NGINX Manager — Simple & Complete Guide

NGINX Manager — Simple & Complete Guide

NGINX Manager — Simple & Complete Guide

Overview

NGINX Manager lets you install, remove, and manage NGINX as a reverse proxy (with caching) in WHM. You can control global cache behavior and per-user cache settings from this interface.

Requirements

  • EasyApache 4 must be in use.
  • Root access to the server is required.

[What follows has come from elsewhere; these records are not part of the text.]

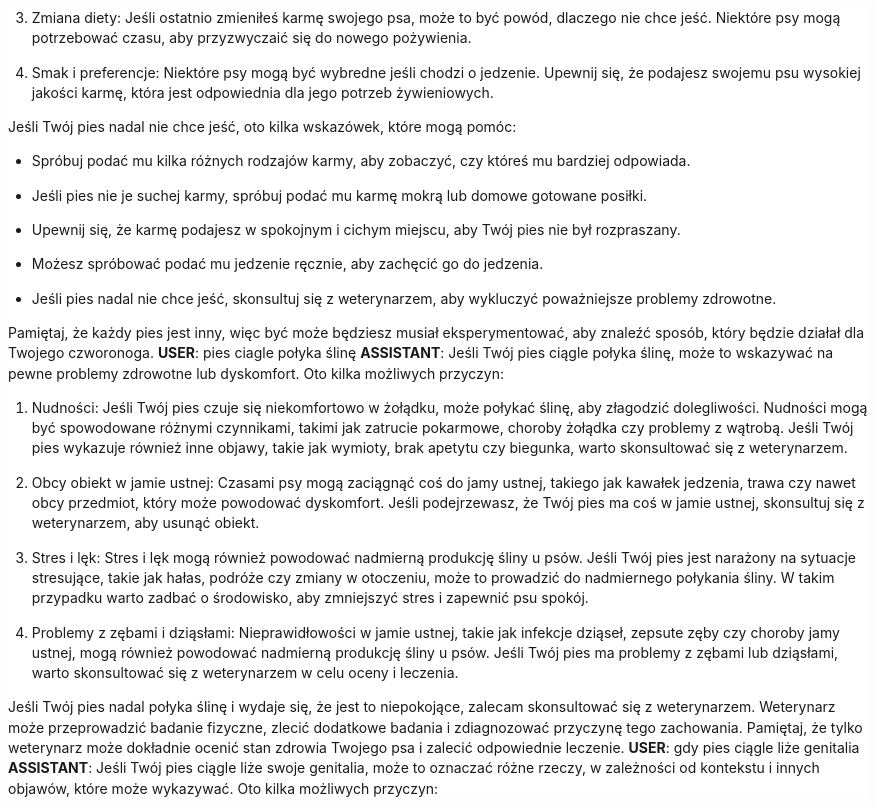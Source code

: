 

3. Zmiana diety: Jeśli ostatnio zmieniłeś karmę swojego psa, może to być powód, dlaczego nie chce jeść. Niektóre psy mogą potrzebować czasu, aby przyzwyczaić się do nowego pożywienia.



4. Smak i preferencje: Niektóre psy mogą być wybredne jeśli chodzi o jedzenie. Upewnij się, że podajesz swojemu psu wysokiej jakości karmę, która jest odpowiednia dla jego potrzeb żywieniowych.



Jeśli Twój pies nadal nie chce jeść, oto kilka wskazówek, które mogą pomóc:



- Spróbuj podać mu kilka różnych rodzajów karmy, aby zobaczyć, czy któreś mu bardziej odpowiada.

- Jeśli pies nie je suchej karmy, spróbuj podać mu karmę mokrą lub domowe gotowane posiłki.

- Upewnij się, że karmę podajesz w spokojnym i cichym miejscu, aby Twój pies nie był rozpraszany.

- Możesz spróbować podać mu jedzenie ręcznie, aby zachęcić go do jedzenia.

- Jeśli pies nadal nie chce jeść, skonsultuj się z weterynarzem, aby wykluczyć poważniejsze problemy zdrowotne.



Pamiętaj, że każdy pies jest inny, więc być może będziesz musiał eksperymentować, aby znaleźć sposób, który będzie działał dla Twojego czworonoga.
**USER**: pies ciagle połyka ślinę
**ASSISTANT**: Jeśli Twój pies ciągle połyka ślinę, może to wskazywać na pewne problemy zdrowotne lub dyskomfort. Oto kilka możliwych przyczyn:



1. Nudności: Jeśli Twój pies czuje się niekomfortowo w żołądku, może połykać ślinę, aby złagodzić dolegliwości. Nudności mogą być spowodowane różnymi czynnikami, takimi jak zatrucie pokarmowe, choroby żołądka czy problemy z wątrobą. Jeśli Twój pies wykazuje również inne objawy, takie jak wymioty, brak apetytu czy biegunka, warto skonsultować się z weterynarzem.



2. Obcy obiekt w jamie ustnej: Czasami psy mogą zaciągnąć coś do jamy ustnej, takiego jak kawałek jedzenia, trawa czy nawet obcy przedmiot, który może powodować dyskomfort. Jeśli podejrzewasz, że Twój pies ma coś w jamie ustnej, skonsultuj się z weterynarzem, aby usunąć obiekt.



3. Stres i lęk: Stres i lęk mogą również powodować nadmierną produkcję śliny u psów. Jeśli Twój pies jest narażony na sytuacje stresujące, takie jak hałas, podróże czy zmiany w otoczeniu, może to prowadzić do nadmiernego połykania śliny. W takim przypadku warto zadbać o środowisko, aby zmniejszyć stres i zapewnić psu spokój.



4. Problemy z zębami i dziąsłami: Nieprawidłowości w jamie ustnej, takie jak infekcje dziąseł, zepsute zęby czy choroby jamy ustnej, mogą również powodować nadmierną produkcję śliny u psów. Jeśli Twój pies ma problemy z zębami lub dziąsłami, warto skonsultować się z weterynarzem w celu oceny i leczenia.



Jeśli Twój pies nadal połyka ślinę i wydaje się, że jest to niepokojące, zalecam skonsultować się z weterynarzem. Weterynarz może przeprowadzić badanie fizyczne, zlecić dodatkowe badania i zdiagnozować przyczynę tego zachowania. Pamiętaj, że tylko weterynarz może dokładnie ocenić stan zdrowia Twojego psa i zalecić odpowiednie leczenie.
**USER**: gdy pies ciągle liże genitalia
**ASSISTANT**: Jeśli Twój pies ciągle liże swoje genitalia, może to oznaczać różne rzeczy, w zależności od kontekstu i innych objawów, które może wykazywać. Oto kilka możliwych przyczyn:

Note: Older ea-nginx builds used to install Apache’s Passenger automatically. If you want Passenger now, install ea-apache24-mod-passenger separately.

Compatibility

NGINX becomes the primary web server and Apache is moved behind it. Default Apache ports are reassigned to NGINX. If you don’t want reverse-proxy mode for all content, you can use the standalone NGINX package instead.

Limitations

  • If a domain conflicts with a proxy domain, the system warns that duplicate entries are ignored (may cause unexpected behavior).
  • With ModSecurity 2, rules apply only when NGINX proxies a request to Apache.
  • Non-SSL IPv6 requests are redirected to SSL so IPv6-only service subdomains work properly. If the hostname certificate isn’t accepted, use the subdomain’s FQDN.
  • NGINX will not serve files whose names begin with .ht.
  • The “Optimize Website” tool in cPanel does not affect NGINX.
  • If you use the NGINX alias directive, ensure the path ends with a trailing slash (/) to avoid path traversal vulnerabilities.

Install (Landing Page)

If NGINX is not installed, the interface shows an Install option. You can also install via EasyApache 4 or the command line:

Command-line install (run as root)
# CentOS 7
yum install ea-nginx

# AlmaLinux OS / Rocky Linux
dnf install ea-nginx

# Ubuntu
apt install --purge ea-nginx

EasyApache 4 also includes a cPanel Default NGINX profile that adds all required packages. If ea-nginx-standalone exists, you’ll be prompted to switch to reverse-proxy mode.

After installation, all accounts are configured to use NGINX and caching by default, and you’ll be taken to the System Settings tab.

System Settings

  • Use Caching by Default — When enabled, new accounts (and any without an explicit user setting) use caching by default. If you later set a user explicitly, the system default no longer applies to that user.
  • Clear Cache for All Users — Purge cache globally.
  • Restart NGINX — Restart the service.
  • Rebuild Configuration — Regenerate the NGINX service configuration.
  • Reset Users to System Default — Set all users back to the system’s default NGINX configuration.
  • Uninstall NGINX Reverse Proxy — Remove NGINX from the server.

User Settings

Manage caching per user in a searchable table:

  • Toggle a user’s caching Enabled/Disabled.
  • Bulk change: select multiple users and click Enable NGINX Cache or Disable NGINX Cache.
  • Clear cache for a user via Clear Cache; bulk clear is also available.

Tip: To let users control their own cache in cPanel, enable the feature “EA4 – Allow enabling/disabling NGINX caching” in Feature Manager (v100+).

Uninstall

You can uninstall from the System Settings tab, or via the command line:

Command-line uninstall (run as root)
# CentOS 7
yum uninstall ea-nginx

# AlmaLinux OS / Rocky Linux
dnf uninstall ea-nginx

# Ubuntu
apt purge ea-nginx

Related CLI (optional)

You can also manage users and cache via the /usr/local/cpanel/scripts/ea-nginx script (configure users, reload user configs, manage cache).


Summary

  • Install NGINX reverse proxy and caching from WHM, EasyApache 4, or CLI.
  • Set a sensible system default for caching, then override per user as needed.
  • Use quick actions to clear cache, rebuild config, restart, or reset users.
  • Know the limits (ModSecurity behavior, hidden files, Optimize Website, alias security).
  • Uninstall cleanly from the UI or via package manager commands.

Reference: WHM’s NGINX Manager documentation (overview, requirements, compatibility, limitations, install, system settings, user settings, uninstall).